• _GOAL OF THE EXERCISE_
Beginning at the first line of the data, print each line exactly, stopping after the line that contains "tsr = tsr.sqrt()".

#### SOURCE MATERIAL ####

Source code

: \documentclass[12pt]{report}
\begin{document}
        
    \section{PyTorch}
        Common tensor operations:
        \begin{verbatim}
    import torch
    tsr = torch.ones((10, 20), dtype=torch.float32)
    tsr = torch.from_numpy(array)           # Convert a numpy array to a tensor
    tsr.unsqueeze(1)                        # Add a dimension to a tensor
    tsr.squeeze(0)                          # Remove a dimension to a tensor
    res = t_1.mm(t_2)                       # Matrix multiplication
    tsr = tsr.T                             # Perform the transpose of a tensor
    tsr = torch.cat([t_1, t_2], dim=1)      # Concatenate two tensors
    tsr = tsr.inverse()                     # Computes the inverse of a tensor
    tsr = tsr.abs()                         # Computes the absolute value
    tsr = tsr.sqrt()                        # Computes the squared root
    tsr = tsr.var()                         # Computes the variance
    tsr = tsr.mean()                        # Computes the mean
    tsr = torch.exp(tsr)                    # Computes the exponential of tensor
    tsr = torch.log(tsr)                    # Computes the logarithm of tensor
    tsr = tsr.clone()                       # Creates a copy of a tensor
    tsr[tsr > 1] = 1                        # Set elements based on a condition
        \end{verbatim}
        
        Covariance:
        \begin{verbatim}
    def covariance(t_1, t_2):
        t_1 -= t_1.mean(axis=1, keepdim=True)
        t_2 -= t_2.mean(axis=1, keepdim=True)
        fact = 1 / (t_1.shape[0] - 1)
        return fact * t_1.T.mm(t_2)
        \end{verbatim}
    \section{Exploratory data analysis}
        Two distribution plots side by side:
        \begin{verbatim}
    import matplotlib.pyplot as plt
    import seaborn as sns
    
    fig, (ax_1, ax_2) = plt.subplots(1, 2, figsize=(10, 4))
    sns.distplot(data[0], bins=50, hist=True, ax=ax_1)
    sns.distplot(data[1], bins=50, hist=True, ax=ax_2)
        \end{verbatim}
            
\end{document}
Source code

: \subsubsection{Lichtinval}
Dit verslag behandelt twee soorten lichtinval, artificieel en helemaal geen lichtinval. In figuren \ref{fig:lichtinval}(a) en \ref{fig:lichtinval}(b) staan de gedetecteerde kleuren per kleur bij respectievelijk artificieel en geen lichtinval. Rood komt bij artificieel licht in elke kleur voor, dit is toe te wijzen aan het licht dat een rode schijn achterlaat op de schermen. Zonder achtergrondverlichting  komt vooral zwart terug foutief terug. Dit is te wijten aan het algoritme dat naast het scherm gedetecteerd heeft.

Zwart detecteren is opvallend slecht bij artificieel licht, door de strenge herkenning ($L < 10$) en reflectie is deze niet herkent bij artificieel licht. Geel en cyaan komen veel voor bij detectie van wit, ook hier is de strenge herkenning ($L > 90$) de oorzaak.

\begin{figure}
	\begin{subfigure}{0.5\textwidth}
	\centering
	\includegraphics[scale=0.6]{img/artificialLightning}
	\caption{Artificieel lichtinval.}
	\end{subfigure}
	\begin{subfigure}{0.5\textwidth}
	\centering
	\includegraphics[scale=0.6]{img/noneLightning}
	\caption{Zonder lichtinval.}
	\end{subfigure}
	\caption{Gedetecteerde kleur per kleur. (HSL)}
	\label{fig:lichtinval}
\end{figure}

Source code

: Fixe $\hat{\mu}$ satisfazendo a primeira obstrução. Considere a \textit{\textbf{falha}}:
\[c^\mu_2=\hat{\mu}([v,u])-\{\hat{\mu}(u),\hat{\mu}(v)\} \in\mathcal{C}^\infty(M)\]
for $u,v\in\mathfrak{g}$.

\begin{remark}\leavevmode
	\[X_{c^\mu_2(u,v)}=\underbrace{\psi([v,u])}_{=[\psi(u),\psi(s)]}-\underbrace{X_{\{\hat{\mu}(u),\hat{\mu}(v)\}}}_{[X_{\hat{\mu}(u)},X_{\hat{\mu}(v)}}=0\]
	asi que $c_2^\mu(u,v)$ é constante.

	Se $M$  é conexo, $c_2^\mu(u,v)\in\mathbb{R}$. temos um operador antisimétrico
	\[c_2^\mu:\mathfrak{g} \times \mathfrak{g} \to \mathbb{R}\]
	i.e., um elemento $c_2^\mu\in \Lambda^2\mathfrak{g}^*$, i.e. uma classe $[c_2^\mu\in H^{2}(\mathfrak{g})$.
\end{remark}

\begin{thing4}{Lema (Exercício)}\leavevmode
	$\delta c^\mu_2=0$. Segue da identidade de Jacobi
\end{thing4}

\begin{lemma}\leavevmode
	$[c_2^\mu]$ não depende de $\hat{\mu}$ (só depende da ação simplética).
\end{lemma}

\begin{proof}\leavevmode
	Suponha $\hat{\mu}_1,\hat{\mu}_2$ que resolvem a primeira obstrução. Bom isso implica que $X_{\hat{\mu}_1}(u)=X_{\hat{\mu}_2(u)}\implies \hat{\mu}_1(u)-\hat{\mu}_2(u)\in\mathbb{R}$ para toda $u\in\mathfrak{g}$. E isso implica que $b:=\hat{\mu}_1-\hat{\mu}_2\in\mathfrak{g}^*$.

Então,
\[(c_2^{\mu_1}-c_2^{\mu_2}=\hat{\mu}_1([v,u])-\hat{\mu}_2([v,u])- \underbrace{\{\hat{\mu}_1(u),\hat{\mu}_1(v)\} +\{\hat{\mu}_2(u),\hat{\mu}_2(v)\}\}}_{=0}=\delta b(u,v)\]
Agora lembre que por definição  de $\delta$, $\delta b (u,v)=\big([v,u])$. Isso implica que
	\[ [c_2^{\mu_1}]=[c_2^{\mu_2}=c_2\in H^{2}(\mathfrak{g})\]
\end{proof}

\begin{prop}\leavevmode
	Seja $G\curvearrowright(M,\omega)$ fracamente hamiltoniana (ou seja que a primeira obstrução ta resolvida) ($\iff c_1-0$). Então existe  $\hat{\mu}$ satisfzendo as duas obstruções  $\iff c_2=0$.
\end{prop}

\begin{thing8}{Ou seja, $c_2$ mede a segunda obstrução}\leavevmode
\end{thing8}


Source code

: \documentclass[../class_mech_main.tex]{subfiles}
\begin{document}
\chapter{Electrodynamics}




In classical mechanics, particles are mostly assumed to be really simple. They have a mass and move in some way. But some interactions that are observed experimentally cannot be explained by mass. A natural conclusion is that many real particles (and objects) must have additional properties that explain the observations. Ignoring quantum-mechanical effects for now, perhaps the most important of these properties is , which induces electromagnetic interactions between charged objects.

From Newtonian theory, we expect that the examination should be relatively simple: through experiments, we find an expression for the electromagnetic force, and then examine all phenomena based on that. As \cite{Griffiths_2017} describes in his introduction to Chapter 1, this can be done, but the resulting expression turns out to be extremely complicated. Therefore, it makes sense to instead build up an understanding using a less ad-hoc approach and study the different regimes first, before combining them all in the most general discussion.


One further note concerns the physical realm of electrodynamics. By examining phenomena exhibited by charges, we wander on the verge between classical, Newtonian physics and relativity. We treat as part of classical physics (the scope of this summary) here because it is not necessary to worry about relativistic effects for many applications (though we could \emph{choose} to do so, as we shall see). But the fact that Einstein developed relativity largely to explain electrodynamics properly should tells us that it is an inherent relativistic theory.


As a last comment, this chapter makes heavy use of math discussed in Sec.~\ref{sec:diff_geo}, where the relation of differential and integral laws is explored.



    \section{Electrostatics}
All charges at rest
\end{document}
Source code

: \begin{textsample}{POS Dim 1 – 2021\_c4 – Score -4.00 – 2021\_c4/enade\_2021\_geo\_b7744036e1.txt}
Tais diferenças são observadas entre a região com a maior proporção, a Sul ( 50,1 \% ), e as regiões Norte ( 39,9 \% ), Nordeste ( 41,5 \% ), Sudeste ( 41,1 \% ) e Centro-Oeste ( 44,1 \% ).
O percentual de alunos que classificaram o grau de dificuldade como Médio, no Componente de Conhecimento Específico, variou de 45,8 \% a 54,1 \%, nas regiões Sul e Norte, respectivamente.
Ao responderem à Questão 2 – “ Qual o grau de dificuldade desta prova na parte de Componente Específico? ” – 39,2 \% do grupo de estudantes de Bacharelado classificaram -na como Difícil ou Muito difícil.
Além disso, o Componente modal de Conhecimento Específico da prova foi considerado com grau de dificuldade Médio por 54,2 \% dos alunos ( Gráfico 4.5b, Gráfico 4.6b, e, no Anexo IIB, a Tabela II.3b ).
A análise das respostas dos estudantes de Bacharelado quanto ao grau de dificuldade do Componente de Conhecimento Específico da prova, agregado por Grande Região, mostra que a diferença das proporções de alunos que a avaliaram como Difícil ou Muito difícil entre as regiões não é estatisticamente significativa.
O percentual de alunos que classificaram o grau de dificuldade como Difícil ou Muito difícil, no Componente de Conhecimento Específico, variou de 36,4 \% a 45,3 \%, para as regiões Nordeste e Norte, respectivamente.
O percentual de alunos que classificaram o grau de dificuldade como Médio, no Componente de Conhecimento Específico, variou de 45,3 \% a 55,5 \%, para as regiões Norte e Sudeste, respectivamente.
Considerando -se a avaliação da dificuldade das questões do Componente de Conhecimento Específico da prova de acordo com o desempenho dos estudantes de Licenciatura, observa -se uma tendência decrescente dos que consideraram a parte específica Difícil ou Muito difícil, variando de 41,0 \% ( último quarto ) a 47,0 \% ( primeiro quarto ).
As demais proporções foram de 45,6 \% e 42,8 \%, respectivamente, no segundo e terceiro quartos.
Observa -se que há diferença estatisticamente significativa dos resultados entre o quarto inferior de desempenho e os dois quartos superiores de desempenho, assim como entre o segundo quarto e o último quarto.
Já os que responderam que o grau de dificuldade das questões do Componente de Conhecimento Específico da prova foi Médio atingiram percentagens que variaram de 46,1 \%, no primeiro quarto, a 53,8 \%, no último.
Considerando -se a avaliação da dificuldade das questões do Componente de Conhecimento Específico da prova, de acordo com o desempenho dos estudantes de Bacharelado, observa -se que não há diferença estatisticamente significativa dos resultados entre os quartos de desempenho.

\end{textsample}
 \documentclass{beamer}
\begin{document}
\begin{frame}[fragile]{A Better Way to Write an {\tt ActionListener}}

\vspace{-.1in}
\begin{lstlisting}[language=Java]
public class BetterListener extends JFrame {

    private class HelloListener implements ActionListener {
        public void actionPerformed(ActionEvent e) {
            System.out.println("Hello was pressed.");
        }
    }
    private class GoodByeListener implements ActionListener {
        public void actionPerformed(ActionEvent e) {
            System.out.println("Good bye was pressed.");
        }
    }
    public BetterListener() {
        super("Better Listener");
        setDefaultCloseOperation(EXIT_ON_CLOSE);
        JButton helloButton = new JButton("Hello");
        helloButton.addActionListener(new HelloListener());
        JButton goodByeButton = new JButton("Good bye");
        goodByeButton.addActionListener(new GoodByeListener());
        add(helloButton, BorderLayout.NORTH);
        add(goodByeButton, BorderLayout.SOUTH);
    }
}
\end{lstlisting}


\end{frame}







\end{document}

####

• _SOLUTION FOR THIS PROBLEM_
Source code

: \documentclass[12pt]{report}
\begin{document}
        
    \section{PyTorch}
        Common tensor operations:
        \begin{verbatim}
    import torch
    tsr = torch.ones((10, 20), dtype=torch.float32)
    tsr = torch.from_numpy(array)           # Convert a numpy array to a tensor
    tsr.unsqueeze(1)                        # Add a dimension to a tensor
    tsr.squeeze(0)                          # Remove a dimension to a tensor
    res = t_1.mm(t_2)                       # Matrix multiplication
    tsr = tsr.T                             # Perform the transpose of a tensor
    tsr = torch.cat([t_1, t_2], dim=1)      # Concatenate two tensors
    tsr = tsr.inverse()                     # Computes the inverse of a tensor
    tsr = tsr.abs()                         # Computes the absolute value
    tsr = tsr.sqrt()                        # Computes the squared root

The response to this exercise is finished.